The test procedure runs the engine slowly for part of every hour, and at full speed for the rest of the hour. The timings simulate the typical use of the engine: a tractor engine might be idly ticking over for 55 minutes and at full speed for 5 minutes for example. This is called the duty cycle and measures durability (tickover) and performance (full speed).
During the length of the test, which is often several months, a range of measurements are taken. These include fuel consumption, fuel temperature, top hose temperature, oil pressure, torque, exhaust back pressure, engine speed and smoke test.
Transducers convert signals from the engine into a form the data acquisition hardware can understand - normally voltage, sometimes current. For example, to measure pressure, an air or oil hose runs 3 or 4 metres from the engine to a pressure transducer. The transducer has a diaphragm that converts the pressure into an electrical signal we can measure.
Temperatures are often measured with K-type thermocouples. These are robust and cheap, and sufficiently accurate for the task.
Speed is measured in revolutions per minute by a tachometer. This produces either a voltage output, or a pulse output. You need a counter interface module to handle the pulse output.
You wire the transducers to the data acquisition interface. This is often remote from the computer and connected to it over an RS485 cable. RS485 allows long distances between the test site and the PC (around 1000 metres) - protecting the PC from unsuitable environments. It also lets you distribute several data acquisition devices around the site, connecting them all to one cable and computer. It is quite a slow communication link (handling around 35 samples per second), but for product testing such as this high speeds are not needed.

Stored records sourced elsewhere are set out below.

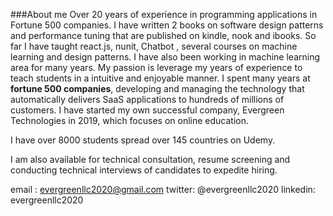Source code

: 
###About me
Over 20 years of experience in  programming applications in Fortune 500 companies. I have written 2 books on software design patterns and performance tuning that are published on kindle, nook and ibooks.  So far I have taught react.js, nunit, Chatbot , several courses on machine learning and design patterns.  I have also been working in machine learning area for many years. My passion is leverage my years of experience to teach students in a intuitive and enjoyable manner.
I spent many years at **fortune 500 companies**, developing and managing the technology that automatically delivers SaaS applications to hundreds of millions of customers.  I have started my own successful company, Evergreen Technologies in 2019, which focuses on online education.

I have over 8000 students spread over 145 countries on Udemy.

I am also available for technical consultation, resume screening and conducting technical interviews of candidates to expedite hiring.

email : evergreenllc2020@gmail.com
twitter: @evergreenllc2020
linkedin: evergreenllc2020
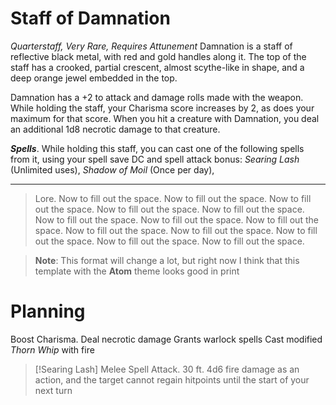 # Staff of Damnation

*Quarterstaff, Very Rare, Requires Attunement*
Damnation is a staff of reflective black metal, with red and gold handles along it. The top of the staff has a crooked, partial crescent, almost scythe-like in shape, and a deep orange jewel embedded in the top.

Damnation has a +2 to attack and damage rolls made with the weapon. While holding the staff, your Charisma score increases by 2, as does your maximum for that score. When you hit a creature with Damnation, you deal an additional 1d8 necrotic damage to that creature.

***Spells***. While holding this staff, you can cast one of the following spells from it, using your spell save DC and spell attack bonus: *Searing Lash* (Unlimited uses), *Shadow of Moil* (Once per day), 

---
> Lore. Now to fill out the space. Now to fill out the space. Now to fill out the space. Now to fill out the space. Now to fill out the space. Now to fill out the space. Now to fill out the space. Now to fill out the space. Now to fill out the space. Now to fill out the space. Now to fill out the space. Now to fill out the space. Now to fill out the space. 


> **Note**: This format will change a lot, but right now I think that this template with the **Atom** theme looks good in print


# Planning
Boost Charisma. Deal necrotic damage
Grants warlock spells
Cast modified *Thorn Whip* with fire
>[!Searing Lash]
>Melee Spell Attack. 30 ft. 4d6 fire damage as an action, and the target cannot regain hitpoints until the start of your next turn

How often measurements are taken from the engine, and what happens if a measurement exceeds its danger level, is controlled by Windmill software. If, say, 6 engines are being tested by one PC, the software typically logs around 200 measurements every minute. Once an hour the software tells the engines to increase speed to maximum revolutions. It does this by sending control signals down analogue output channels. After a specified time it tells the engine to return to tickover speed. The software provides permanent records of how key parameters have changed, highlighting any long term drifts. Importantly, the software shuts the engine down should, say, oil pressure be lost - saving the engine from irrevocable damage.
A computerised data acquisition system brings considerable advantages to product testing. As the tests run continually it saves a great deal of time. It also relieves people from monitoring the test, saving many months of labour. It is consistently accurate - all readings taken at the same time with no transcription errors. It can automatically generate comprehensive reports, on any computer on the network that you choose.